[Source data]
•••

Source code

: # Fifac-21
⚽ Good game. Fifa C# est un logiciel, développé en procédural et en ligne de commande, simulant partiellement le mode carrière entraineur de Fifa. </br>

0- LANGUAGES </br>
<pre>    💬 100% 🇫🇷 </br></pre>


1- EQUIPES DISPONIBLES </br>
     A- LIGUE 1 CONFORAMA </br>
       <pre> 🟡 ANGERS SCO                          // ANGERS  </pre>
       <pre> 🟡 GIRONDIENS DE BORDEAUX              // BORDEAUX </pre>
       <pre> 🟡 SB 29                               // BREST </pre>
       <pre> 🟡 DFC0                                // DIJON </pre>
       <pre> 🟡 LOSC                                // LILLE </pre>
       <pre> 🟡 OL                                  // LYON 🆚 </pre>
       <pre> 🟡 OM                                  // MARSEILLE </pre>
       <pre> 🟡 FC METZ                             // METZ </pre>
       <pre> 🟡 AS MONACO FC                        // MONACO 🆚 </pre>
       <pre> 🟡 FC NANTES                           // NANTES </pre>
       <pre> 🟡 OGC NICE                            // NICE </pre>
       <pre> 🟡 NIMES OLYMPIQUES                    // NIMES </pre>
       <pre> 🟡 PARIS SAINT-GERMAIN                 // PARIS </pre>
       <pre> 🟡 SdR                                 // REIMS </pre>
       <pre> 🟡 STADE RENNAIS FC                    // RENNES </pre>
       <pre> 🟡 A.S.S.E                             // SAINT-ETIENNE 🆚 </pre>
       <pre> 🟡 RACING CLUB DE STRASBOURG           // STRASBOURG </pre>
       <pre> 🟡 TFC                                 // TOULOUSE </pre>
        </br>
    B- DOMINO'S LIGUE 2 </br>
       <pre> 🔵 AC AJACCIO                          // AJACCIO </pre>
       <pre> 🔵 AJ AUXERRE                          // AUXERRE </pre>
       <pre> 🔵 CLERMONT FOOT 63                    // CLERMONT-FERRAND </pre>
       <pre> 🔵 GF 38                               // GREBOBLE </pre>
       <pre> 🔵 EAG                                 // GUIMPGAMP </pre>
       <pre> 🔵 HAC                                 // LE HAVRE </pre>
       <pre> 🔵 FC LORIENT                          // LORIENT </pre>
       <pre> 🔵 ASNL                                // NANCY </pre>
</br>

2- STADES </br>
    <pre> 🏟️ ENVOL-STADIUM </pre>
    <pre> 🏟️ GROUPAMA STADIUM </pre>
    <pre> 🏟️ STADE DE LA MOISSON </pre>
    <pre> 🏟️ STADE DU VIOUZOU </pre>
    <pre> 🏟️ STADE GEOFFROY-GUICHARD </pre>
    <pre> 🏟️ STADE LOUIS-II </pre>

•••

EXERCISE DETAILS: Every record, from the first to the last, should be transcribed exactly.

EXERCISE ANSWER:
Source code

: # Fifac-21
⚽ Good game. Fifa C# est un logiciel, développé en procédural et en ligne de commande, simulant partiellement le mode carrière entraineur de Fifa. </br>

0- LANGUAGES </br>
<pre>    💬 100% 🇫🇷 </br></pre>


1- EQUIPES DISPONIBLES </br>
     A- LIGUE 1 CONFORAMA </br>
       <pre> 🟡 ANGERS SCO                          // ANGERS  </pre>
       <pre> 🟡 GIRONDIENS DE BORDEAUX              // BORDEAUX </pre>
       <pre> 🟡 SB 29                               // BREST </pre>
       <pre> 🟡 DFC0                                // DIJON </pre>
       <pre> 🟡 LOSC                                // LILLE </pre>
       <pre> 🟡 OL                                  // LYON 🆚 </pre>
       <pre> 🟡 OM                                  // MARSEILLE </pre>
       <pre> 🟡 FC METZ                             // METZ </pre>
       <pre> 🟡 AS MONACO FC                        // MONACO 🆚 </pre>
       <pre> 🟡 FC NANTES                           // NANTES </pre>
       <pre> 🟡 OGC NICE                            // NICE </pre>
       <pre> 🟡 NIMES OLYMPIQUES                    // NIMES </pre>
       <pre> 🟡 PARIS SAINT-GERMAIN                 // PARIS </pre>
       <pre> 🟡 SdR                                 // REIMS </pre>
       <pre> 🟡 STADE RENNAIS FC                    // RENNES </pre>
       <pre> 🟡 A.S.S.E                             // SAINT-ETIENNE 🆚 </pre>
       <pre> 🟡 RACING CLUB DE STRASBOURG           // STRASBOURG </pre>
       <pre> 🟡 TFC                                 // TOULOUSE </pre>
        </br>
    B- DOMINO'S LIGUE 2 </br>
       <pre> 🔵 AC AJACCIO                          // AJACCIO </pre>
       <pre> 🔵 AJ AUXERRE                          // AUXERRE </pre>
       <pre> 🔵 CLERMONT FOOT 63                    // CLERMONT-FERRAND </pre>
       <pre> 🔵 GF 38                               // GREBOBLE </pre>
       <pre> 🔵 EAG                                 // GUIMPGAMP </pre>
       <pre> 🔵 HAC                                 // LE HAVRE </pre>
       <pre> 🔵 FC LORIENT                          // LORIENT </pre>
       <pre> 🔵 ASNL                                // NANCY </pre>
</br>

2- STADES </br>
    <pre> 🏟️ ENVOL-STADIUM </pre>
    <pre> 🏟️ GROUPAMA STADIUM </pre>
    <pre> 🏟️ STADE DE LA MOISSON </pre>
    <pre> 🏟️ STADE DU VIOUZOU </pre>
    <pre> 🏟️ STADE GEOFFROY-GUICHARD </pre>
    <pre> 🏟️ STADE LOUIS-II </pre>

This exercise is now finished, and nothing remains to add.